▶ _Task goal_
From the entries that follow, copy each line containing the word "while".

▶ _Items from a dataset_

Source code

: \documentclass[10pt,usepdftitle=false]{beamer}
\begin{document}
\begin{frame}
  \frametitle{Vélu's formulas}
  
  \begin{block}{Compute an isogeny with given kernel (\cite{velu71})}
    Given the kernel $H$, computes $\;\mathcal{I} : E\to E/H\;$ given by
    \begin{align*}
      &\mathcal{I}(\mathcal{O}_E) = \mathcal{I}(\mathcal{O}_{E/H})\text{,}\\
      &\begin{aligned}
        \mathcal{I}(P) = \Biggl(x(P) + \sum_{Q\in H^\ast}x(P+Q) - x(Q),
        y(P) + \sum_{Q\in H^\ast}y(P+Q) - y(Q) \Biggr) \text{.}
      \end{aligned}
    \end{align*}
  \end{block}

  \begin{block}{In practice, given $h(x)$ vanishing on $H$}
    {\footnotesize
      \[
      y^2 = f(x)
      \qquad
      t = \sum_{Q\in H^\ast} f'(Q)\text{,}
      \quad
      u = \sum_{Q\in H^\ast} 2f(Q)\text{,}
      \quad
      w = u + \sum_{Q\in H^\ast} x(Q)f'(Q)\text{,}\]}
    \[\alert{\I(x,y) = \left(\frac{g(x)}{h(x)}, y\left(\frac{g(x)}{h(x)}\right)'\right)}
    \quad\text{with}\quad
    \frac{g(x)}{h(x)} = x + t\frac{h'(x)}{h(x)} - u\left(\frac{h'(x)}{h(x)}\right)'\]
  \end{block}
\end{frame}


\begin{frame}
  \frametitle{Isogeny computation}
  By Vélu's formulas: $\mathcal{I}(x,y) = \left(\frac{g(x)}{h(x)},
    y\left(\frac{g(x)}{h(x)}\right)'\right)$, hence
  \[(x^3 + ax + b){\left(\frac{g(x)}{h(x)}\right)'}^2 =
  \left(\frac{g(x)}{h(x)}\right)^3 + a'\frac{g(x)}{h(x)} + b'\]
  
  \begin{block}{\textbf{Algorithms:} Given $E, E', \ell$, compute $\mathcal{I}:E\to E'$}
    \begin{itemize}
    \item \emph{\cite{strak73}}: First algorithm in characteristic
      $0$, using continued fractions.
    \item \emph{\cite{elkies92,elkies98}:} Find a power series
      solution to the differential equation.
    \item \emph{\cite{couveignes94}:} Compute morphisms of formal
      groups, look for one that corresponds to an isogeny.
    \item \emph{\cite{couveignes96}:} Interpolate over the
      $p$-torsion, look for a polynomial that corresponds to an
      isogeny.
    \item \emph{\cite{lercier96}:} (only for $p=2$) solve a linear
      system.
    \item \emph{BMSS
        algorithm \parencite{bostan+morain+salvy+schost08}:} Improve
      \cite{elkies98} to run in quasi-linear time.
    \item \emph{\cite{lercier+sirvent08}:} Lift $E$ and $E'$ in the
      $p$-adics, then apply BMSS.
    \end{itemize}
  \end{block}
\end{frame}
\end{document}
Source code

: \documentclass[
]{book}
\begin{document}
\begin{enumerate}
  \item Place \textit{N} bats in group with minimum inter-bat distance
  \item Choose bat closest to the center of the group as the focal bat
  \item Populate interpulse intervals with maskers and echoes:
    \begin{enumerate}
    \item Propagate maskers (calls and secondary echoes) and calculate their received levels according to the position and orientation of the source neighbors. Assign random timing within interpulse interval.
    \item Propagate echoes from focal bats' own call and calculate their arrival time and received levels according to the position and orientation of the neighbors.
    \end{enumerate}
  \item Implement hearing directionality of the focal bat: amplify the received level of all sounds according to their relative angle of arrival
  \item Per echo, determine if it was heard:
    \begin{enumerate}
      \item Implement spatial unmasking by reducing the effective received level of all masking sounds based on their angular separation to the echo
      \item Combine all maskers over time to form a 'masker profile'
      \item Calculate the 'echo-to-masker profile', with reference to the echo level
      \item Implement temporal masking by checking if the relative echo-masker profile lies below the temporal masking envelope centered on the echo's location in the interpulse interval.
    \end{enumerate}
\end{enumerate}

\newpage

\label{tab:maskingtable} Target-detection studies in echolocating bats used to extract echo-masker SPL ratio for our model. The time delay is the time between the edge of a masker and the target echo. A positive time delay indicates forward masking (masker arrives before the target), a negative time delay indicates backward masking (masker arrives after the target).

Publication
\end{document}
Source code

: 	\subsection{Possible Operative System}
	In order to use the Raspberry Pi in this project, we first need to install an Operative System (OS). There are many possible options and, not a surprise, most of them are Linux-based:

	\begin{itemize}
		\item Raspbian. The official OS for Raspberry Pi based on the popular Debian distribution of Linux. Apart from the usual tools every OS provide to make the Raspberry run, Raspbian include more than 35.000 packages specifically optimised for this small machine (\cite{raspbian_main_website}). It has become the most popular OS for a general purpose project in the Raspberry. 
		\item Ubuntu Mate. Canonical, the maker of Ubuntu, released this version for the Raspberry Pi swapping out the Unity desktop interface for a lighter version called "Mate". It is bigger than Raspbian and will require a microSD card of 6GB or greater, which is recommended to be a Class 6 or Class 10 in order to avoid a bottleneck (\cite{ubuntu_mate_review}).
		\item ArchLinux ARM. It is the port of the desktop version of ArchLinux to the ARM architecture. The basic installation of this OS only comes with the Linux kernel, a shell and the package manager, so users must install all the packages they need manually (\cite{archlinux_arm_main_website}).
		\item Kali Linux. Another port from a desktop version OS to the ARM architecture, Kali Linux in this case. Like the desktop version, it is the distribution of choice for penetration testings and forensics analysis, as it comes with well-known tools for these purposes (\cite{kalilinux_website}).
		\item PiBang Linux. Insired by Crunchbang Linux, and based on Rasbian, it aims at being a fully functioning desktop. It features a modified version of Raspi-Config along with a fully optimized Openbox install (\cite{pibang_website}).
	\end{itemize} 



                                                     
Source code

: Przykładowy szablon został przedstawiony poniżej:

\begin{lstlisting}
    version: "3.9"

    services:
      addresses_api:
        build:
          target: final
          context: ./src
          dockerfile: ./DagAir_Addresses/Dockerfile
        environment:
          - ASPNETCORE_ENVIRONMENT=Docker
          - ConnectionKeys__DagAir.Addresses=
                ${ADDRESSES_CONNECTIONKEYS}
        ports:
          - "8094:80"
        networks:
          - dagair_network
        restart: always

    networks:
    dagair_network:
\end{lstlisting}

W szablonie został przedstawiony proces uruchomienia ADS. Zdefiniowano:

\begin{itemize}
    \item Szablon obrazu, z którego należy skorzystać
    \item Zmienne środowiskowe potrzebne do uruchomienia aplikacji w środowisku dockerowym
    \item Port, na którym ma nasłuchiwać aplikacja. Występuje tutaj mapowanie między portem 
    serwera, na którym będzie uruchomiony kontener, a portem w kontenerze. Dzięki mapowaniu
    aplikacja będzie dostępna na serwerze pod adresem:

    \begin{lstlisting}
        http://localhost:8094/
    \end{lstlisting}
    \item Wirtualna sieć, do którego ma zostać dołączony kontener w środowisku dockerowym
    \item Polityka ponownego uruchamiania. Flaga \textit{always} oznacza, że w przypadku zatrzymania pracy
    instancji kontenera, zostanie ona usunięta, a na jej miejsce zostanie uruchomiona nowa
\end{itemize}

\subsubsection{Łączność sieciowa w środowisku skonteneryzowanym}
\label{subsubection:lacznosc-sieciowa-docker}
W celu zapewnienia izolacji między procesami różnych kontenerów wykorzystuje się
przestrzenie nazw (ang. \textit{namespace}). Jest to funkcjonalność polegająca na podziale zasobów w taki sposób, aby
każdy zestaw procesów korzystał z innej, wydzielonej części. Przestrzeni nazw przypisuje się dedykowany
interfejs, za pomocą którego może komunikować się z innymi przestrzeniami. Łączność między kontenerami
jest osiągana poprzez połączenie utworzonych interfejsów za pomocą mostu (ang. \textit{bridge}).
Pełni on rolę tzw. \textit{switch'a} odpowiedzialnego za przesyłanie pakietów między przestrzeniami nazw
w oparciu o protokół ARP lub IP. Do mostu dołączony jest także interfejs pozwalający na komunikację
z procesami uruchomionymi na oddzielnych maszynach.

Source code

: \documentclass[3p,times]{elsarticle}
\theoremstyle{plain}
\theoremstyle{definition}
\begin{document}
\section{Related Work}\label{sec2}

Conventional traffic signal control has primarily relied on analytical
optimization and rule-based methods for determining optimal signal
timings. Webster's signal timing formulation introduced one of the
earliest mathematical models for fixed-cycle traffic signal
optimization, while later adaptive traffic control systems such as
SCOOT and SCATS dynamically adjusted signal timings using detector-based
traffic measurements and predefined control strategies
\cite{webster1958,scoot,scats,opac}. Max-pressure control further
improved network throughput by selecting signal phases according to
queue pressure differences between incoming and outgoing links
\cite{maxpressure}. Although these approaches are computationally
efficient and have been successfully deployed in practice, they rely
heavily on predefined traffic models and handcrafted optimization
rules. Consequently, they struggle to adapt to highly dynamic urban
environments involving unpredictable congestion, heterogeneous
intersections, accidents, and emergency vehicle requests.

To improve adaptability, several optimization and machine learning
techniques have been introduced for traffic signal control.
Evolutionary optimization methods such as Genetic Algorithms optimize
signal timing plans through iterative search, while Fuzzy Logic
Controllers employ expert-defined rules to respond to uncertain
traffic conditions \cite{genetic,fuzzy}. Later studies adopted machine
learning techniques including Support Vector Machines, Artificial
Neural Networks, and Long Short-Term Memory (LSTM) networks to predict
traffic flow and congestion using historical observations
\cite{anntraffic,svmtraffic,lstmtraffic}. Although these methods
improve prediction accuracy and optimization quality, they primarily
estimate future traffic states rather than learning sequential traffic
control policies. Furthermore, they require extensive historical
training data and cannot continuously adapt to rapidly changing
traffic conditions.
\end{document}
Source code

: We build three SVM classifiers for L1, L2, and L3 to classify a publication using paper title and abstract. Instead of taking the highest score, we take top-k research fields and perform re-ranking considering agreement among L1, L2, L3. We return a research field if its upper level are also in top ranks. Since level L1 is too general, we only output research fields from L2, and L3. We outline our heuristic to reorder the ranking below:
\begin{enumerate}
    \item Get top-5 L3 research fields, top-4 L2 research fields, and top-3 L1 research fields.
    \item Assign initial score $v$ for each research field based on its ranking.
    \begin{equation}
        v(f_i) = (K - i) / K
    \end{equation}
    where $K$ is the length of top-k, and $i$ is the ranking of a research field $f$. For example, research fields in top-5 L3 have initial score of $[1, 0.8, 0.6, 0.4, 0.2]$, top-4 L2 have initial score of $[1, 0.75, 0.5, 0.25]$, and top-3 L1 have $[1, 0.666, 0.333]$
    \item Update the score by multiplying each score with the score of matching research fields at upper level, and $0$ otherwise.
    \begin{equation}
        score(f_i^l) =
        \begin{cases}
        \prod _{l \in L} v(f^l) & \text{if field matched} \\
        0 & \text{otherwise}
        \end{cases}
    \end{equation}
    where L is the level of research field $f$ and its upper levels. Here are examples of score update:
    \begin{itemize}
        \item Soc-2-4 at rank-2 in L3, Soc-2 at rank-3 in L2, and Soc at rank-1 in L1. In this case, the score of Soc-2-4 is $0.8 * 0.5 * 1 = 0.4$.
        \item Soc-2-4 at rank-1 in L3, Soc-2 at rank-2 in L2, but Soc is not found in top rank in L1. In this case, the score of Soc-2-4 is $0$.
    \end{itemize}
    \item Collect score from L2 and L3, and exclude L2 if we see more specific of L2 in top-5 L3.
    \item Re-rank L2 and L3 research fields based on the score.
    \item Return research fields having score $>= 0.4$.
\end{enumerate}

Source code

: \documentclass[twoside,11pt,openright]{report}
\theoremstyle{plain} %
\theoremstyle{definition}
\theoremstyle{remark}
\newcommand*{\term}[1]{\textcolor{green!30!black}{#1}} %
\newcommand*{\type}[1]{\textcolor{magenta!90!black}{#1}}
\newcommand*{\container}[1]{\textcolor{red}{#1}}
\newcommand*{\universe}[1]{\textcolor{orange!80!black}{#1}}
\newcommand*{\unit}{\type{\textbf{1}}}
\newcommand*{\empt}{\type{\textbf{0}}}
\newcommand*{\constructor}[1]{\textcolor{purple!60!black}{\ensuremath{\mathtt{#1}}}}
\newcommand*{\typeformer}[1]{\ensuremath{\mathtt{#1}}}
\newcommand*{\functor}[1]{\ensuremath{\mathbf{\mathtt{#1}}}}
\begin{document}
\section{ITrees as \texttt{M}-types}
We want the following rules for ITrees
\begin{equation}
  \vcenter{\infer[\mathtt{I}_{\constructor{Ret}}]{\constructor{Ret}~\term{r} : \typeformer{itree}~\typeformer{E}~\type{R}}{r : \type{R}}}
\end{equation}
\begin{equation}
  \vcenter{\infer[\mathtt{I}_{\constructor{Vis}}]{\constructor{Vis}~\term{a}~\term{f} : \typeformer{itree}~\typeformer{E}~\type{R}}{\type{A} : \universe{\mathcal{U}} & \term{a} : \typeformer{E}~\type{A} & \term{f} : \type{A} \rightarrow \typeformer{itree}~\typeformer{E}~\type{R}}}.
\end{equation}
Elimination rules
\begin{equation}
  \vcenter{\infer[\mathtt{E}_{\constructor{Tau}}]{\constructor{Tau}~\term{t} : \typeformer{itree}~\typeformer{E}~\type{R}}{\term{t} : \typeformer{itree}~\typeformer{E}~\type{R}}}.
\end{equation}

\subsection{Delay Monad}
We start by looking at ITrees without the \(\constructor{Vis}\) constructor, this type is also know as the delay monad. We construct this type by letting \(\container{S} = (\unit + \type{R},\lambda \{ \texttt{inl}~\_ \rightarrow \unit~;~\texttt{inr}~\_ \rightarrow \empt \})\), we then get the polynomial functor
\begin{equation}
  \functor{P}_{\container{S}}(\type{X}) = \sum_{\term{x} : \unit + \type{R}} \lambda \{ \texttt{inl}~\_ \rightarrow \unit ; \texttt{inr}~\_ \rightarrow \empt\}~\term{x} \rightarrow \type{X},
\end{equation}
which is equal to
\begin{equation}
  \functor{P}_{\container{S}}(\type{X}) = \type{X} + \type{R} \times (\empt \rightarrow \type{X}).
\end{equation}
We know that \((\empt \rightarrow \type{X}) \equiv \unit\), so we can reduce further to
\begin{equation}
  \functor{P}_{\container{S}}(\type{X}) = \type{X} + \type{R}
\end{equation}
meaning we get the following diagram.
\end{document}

▶ _Task output_
optimization, while later adaptive traffic control systems such as
signal timing plans through iterative search, while Fuzzy Logic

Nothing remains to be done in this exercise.